He suggests that, in some instances, metadata elements may need to be embedded at record level because file-level metadata can be, at best, only an aggregated rollup.“If [the data providers] know certain points and polygons are collected by GPS and others by photo interpolation, they can assign codes to each, so even though there are all those points of varying accuracy, the user can filter them accordingly. So if you click on one point, you know exactly how accurate that is, compared to the others. That’s record-level metadata treatment. At file level, the provider might state the accuracy of all the points and polygons within a certain range -- for instance, by mining the file-level metadata, they can say 80% of the points were collected by GPS, and their accuracy ranges from five to 100 meters.”

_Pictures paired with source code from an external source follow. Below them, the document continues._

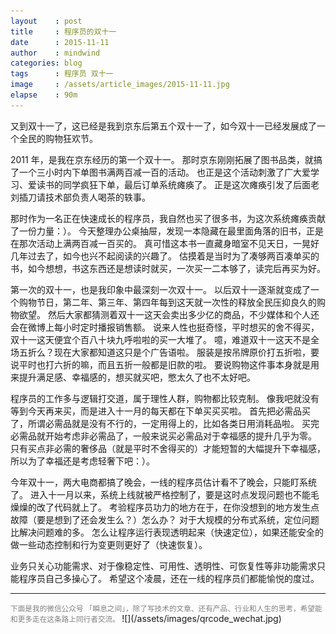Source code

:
```yaml
---
layout    : post
title     : 程序员的双十一
date      : 2015-11-11
author    : mindwind
categories: blog
tags      : 程序员 双十一
image     : /assets/article_images/2015-11-11.jpg
elapse    : 90m
---
```



又到双十一了，这已经是我到京东后第五个双十一了，如今双十一已经发展成了一个全民的购物狂欢节。

2011 年，是我在京东经历的第一个双十一。
那时京东刚刚拓展了图书品类，就搞了一个三小时内下单图书满两百减一百的活动。
也正是这个活动刺激了广大爱学习、爱读书的同学疯狂下单，最后订单系统瘫痪了。
正是这次瘫痪引发了后面老刘插刀请技术部负责人喝茶的轶事。

那时作为一名正在快速成长的程序员，我自然也买了很多书，为这次系统瘫痪贡献了一份力量：）。
今天整理办公桌抽屉，发现一本隐藏在最里面角落的旧书，正是在那次活动上满两百减一百买的。
真可惜这本书一直藏身暗室不见天日，一晃好几年过去了，如今也兴不起阅读的兴趣了。
估摸着是当时为了凑够两百凑单买的书，如今想想，书这东西还是想读时就买，一次买一二本够了，读完后再买为好。

第一次的双十一，也是我印象中最深刻一次双十一。
以后双十一逐渐就变成了一个购物节日，第二年、第三年、第四年每到这天就一次性的释放全民压抑良久的购物欲望。
然后大家都猜测着双十一这天会卖出多少亿的商品，不少媒体和个人还会在微博上每小时定时播报销售额。
说来人性也挺奇怪，平时想买的舍不得买，双十一这天便宜个百八十块九呼啦啦的买一大堆了。
噫，难道双十一这天不是全场五折么？现在大家都知道这只是个广告语啦。
服装是按吊牌原价打五折啦，要说平时也打六折的嘛，而且五折一般都是旧款的啦。
要说购物这件事本身就是用来提升满足感、幸福感的，想买就买吧，憋太久了也不太好吧。

程序员的工作多与逻辑打交道，属于理性人群，购物都比较克制。
像我吧就没有等到今天再来买，而是进入十一月的每天都在下单买买买啦。
首先把必需品买了，所谓必需品就是没有不行的，一定用得上的，比如各类日用消耗品啦。
买完必需品就开始考虑非必需品了，一般来说买必需品对于幸福感的提升几乎为零。
只有买点非必需的奢侈品（就是平时不舍得买的）才能短暂的大幅提升下幸福感，所以为了幸福还是考虑轻奢下吧：）。

今年双十一，两大电商都搞了晚会，一线的程序员估计看不了晚会，只能盯系统了。
进入十一月以来，系统上线就被严格控制了，要是这时点发现问题也不能毛燥燥的改了代码就上了。
考验程序员功力的地方在于，在你没想到的地方发生点故障（要是想到了还会发生么？）怎么办？
对于大规模的分布式系统，定位问题比解决问题难的多。
怎么让程序运行表现透明起来（快速定位），如果还能安全的做一些动态控制和行为变更则更好了（快速恢复）。

业务只关心功能需求、对于像稳定性、可用性、透明性、可恢复性等非功能需求只能程序员自己多操心了。
希望这个凌晨，还在一线的程序员们都能愉悦的度过。


---
<small style="color:gray">
下面是我的微信公众号 「瞬息之间」，除了写技术的文章、还有产品、行业和人生的思考，希望能和更多走在这条路上同行者交流。
</small>  
![](/assets/images/qrcode_wechat.jpg)
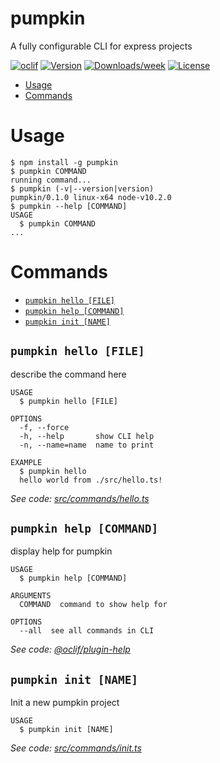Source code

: pumpkin
=======

A fully configurable CLI for express projects

[![oclif](https://img.shields.io/badge/cli-oclif-brightgreen.svg)](https://oclif.io)
[![Version](https://img.shields.io/npm/v/pumpkin.svg)](https://npmjs.org/package/pumpkin)
[![Downloads/week](https://img.shields.io/npm/dw/pumpkin.svg)](https://npmjs.org/package/pumpkin)
[![License](https://img.shields.io/npm/l/pumpkin.svg)](https://github.com/LeopoldBriand-bot/PumpkinCLI/blob/master/package.json)

<!-- toc -->
* [Usage](#usage)
* [Commands](#commands)
<!-- tocstop -->
# Usage
<!-- usage -->
```sh-session
$ npm install -g pumpkin
$ pumpkin COMMAND
running command...
$ pumpkin (-v|--version|version)
pumpkin/0.1.0 linux-x64 node-v10.2.0
$ pumpkin --help [COMMAND]
USAGE
  $ pumpkin COMMAND
...
```
<!-- usagestop -->
# Commands
<!-- commands -->
* [`pumpkin hello [FILE]`](#pumpkin-hello-file)
* [`pumpkin help [COMMAND]`](#pumpkin-help-command)
* [`pumpkin init [NAME]`](#pumpkin-init-name)

## `pumpkin hello [FILE]`

describe the command here

```
USAGE
  $ pumpkin hello [FILE]

OPTIONS
  -f, --force
  -h, --help       show CLI help
  -n, --name=name  name to print

EXAMPLE
  $ pumpkin hello
  hello world from ./src/hello.ts!
```

_See code: [src/commands/hello.ts](https://github.com/FoggStudio/PumpkinCLI/blob/v0.1.0/src/commands/hello.ts)_

## `pumpkin help [COMMAND]`

display help for pumpkin

```
USAGE
  $ pumpkin help [COMMAND]

ARGUMENTS
  COMMAND  command to show help for

OPTIONS
  --all  see all commands in CLI
```

_See code: [@oclif/plugin-help](https://github.com/oclif/plugin-help/blob/v3.1.0/src/commands/help.ts)_

## `pumpkin init [NAME]`

Init a new pumpkin project

```
USAGE
  $ pumpkin init [NAME]
```

_See code: [src/commands/init.ts](https://github.com/FoggStudio/PumpkinCLI/blob/v0.1.0/src/commands/init.ts)_
<!-- commandsstop -->
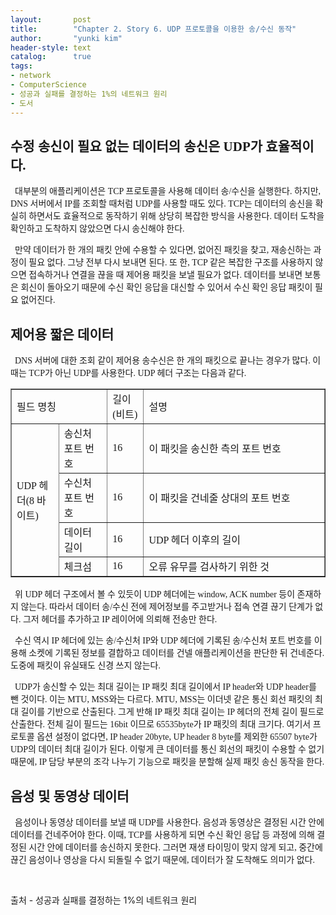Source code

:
 ```yaml
---
layout:       post
title:        "Chapter 2. Story 6. UDP 프로토콜을 이용한 송/수신 동작"
author:       "yunki kim"
header-style: text
catalog:      true
tags:
- network
- ComputerScience
- 성공과 실패를 결정하는 1%의 네트워크 원리
- 도서
---
```


<div class="tt_article_useless_p_margin contents_style"><h2 data-ke-size="size26"><span style="font-family: 'Noto Serif KR';"><b>수정 송신이 필요 없는 데이터의 송신은 UDP가 효율적이다.&nbsp;</b></span></h2>
<p data-ke-size="size16"><span style="font-family: 'Noto Serif KR';">&nbsp; 대부분의 애플리케이션은 TCP 프로토콜을 사용해 데이터 송/수신을 실행한다. 하지만, DNS 서버에서 IP를 조회할 때처럼 UDP를 사용할 때도 있다. TCP는 데이터의 송신을 확실히 하면서도 효율적으로 동작하기 위해 상당히 복잡한 방식을 사용한다. 데이터 도착을 확인하고 도착하지 않았으면 다시 송신해야 한다.</span></p>
<p data-ke-size="size16"><span style="font-family: 'Noto Serif KR';">&nbsp; 만약 데이터가 한 개의 패킷 안에 수용할 수 있다면, 없어진 패킷을 찾고, 재송신하는 과정이 필요 없다. 그냥 전부 다시 보내면 된다. 또 한, TCP 같은 복잡한 구조를 사용하지 않으면 접속하거나 연결을 끊을 때 제어용 패킷을 보낼 필요가 없다. 데이터를 보내면 보통은 회신이 돌아오기 때문에 수신 확인 응답을 대신할 수 있어서 수신 확인 응답 패킷이 필요 없어진다.</span></p>
<h2 data-ke-size="size26"><span style="font-family: 'Noto Serif KR';"><b>제어용 짧은 데이터</b></span></h2>
<p data-ke-size="size16"><span style="font-family: 'Noto Serif KR';">&nbsp; DNS 서버에 대한 조회 같이 제어용 송수신은 한 개의 패킷으로 끝나는 경우가 많다. 이때는 TCP가 아닌 UDP를 사용한다. UDP 헤더 구조는 다음과 같다.</span></p>
<table style="border-collapse: collapse; width: 100%;" border="1" data-ke-align="alignLeft">
<tbody>
<tr>
<td style="width: 30.5814%;" colspan="2"><span style="font-family: 'Noto Serif KR';">필드 명칭</span></td>
<td style="width: 11.6279%;"><span style="font-family: 'Noto Serif KR';">길이(비트)</span></td>
<td style="width: 57.7907%;"><span style="font-family: 'Noto Serif KR';">설명</span></td>
</tr>
<tr>
<td style="width: 15.1163%;" rowspan="4"><span style="font-family: 'Noto Serif KR';">UDP 헤더(8 바이트)</span></td>
<td style="width: 15.4651%;"><span style="font-family: 'Noto Serif KR';">송신처 포트 번호</span></td>
<td style="width: 11.6279%;"><span style="font-family: 'Noto Serif KR';">16</span></td>
<td style="width: 57.7907%;"><span style="font-family: 'Noto Serif KR';">이 패킷을 송신한 측의 포트 번호</span></td>
</tr>
<tr>
<td style="width: 15.4651%;"><span style="font-family: 'Noto Serif KR';">수신처 포트 번호</span></td>
<td style="width: 11.6279%;"><span style="font-family: 'Noto Serif KR';">16</span></td>
<td style="width: 57.7907%;"><span style="font-family: 'Noto Serif KR';">이 패킷을 건네줄 상대의 포트 번호</span></td>
</tr>
<tr>
<td style="width: 15.4651%;"><span style="font-family: 'Noto Serif KR';">데이터 길이</span></td>
<td style="width: 11.6279%;"><span style="font-family: 'Noto Serif KR';">16</span></td>
<td style="width: 57.7907%;"><span style="font-family: 'Noto Serif KR';">UDP 헤더 이후의 길이</span></td>
</tr>
<tr>
<td style="width: 15.4651%;"><span style="font-family: 'Noto Serif KR';">체크섬</span></td>
<td style="width: 11.6279%;"><span style="font-family: 'Noto Serif KR';">16</span></td>
<td style="width: 57.7907%;"><span style="font-family: 'Noto Serif KR';">오류 유무를 검사하기 위한 것</span></td>
</tr>
</tbody>
</table>
<p data-ke-size="size16"><span style="font-family: 'Noto Serif KR';">&nbsp; 위 UDP 헤더 구조에서 볼 수 있듯이 UDP 헤더에는 window, ACK number 등이 존재하지 않는다. 따라서 데이터 송/수신 전에 제어정보를 주고받거나 접속 연결 끊기 단계가 없다. 그저 헤더를 추가하고 IP 레이어에 의뢰해 전송만 한다.</span></p>
<p data-ke-size="size16"><span style="font-family: 'Noto Serif KR';">&nbsp; 수신 역시 IP 헤더에 있는 송/수신처 IP와 UDP 헤더에 기록된 송/수신처 포트 번호를 이용해 소켓에 기록된 정보를 결합하고 데이터를 건넬 애플리케이션을 판단한 뒤 건네준다. 도중에 패킷이 유실돼도 신경 쓰지 않는다.&nbsp;</span></p>
<p data-ke-size="size16"><span style="font-family: 'Noto Serif KR';">&nbsp; UDP가 송신할 수 있는 최대 길이는 IP 패킷 최대 길이에서 IP header와 UDP header를 뺀 것이다. 이는 MTU, MSS와는 다르다. MTU, MSS는 이더넷 같은 통신 회선 패킷의 최대 길이를 기반으로 산출된다. 그게 반해 IP 패킷 최대 길이는 IP 헤더의 전체 길이 필드로 산출한다. 전체 길이 필드는 16bit 이므로 65535byte가 IP 패킷의 최대 크기다. 여기서 프로토콜 옵션 설정이 없다면, IP header 20byte, UP header 8 byte를 제외한 65507 byte가 UDP의 데이터 최대 길이가 된다. 이렇게 큰 데이터를 통신 회선의 패킷이 수용할 수 없기 때문에, IP 담당 부분의 조각 나누기 기능으로 패킷을 분할해 실제 패킷 송신 동작을 한다.</span></p>
<h2 data-ke-size="size26"><span style="font-family: 'Noto Serif KR';"><b>음성 및 동영상 데이터</b></span></h2>
<p data-ke-size="size16"><span style="font-family: 'Noto Serif KR';">&nbsp; 음성이나 동영상 데이터를 보낼 때 UDP를 사용한다. 음성과 동영상은 결정된 시간 안에 데이터를 건네주어야 한다. 이때, TCP를 사용하게 되면 수신 확인 응답 등 과정에 의해 결정된 시간 안에 데이터를 송신하지 못한다. 그러면 재생 타이밍이 맞지 않게 되고, 중간에 끊긴 음성이나 영상을 다시 되돌릴 수 없기 때문에, 데이터가 잘 도착해도 의미가 없다.</span></p>
<p data-ke-size="size16">&nbsp;</p>
<p data-ke-size="size16">출처 - 성공과 실패를 결정하는 1%의 네트워크 원리</p></div>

As a contractor involved in GIS work for Katrina cleanup, Smith praises Google for putting up the infrastructure necessary to deliver free maps over the Web, a service of significant value and importance to the first responders and relief agencies. Though he can't fully fathom Google's reason for switching its general-use site back to pre-Katrina datasets, he thinks an official congressional investigation is somewhat heavy handed, especially since Google has always maintained a dedicated site with Katrina photos.
Smith is glad the whole affair serves to underscore the need for metadata to be supplied with datasets. However, he summed up the political hullabaloo as "much ado about nothing," a Shakespearean farce about mistrust and perceived betrayal that led to public blunders.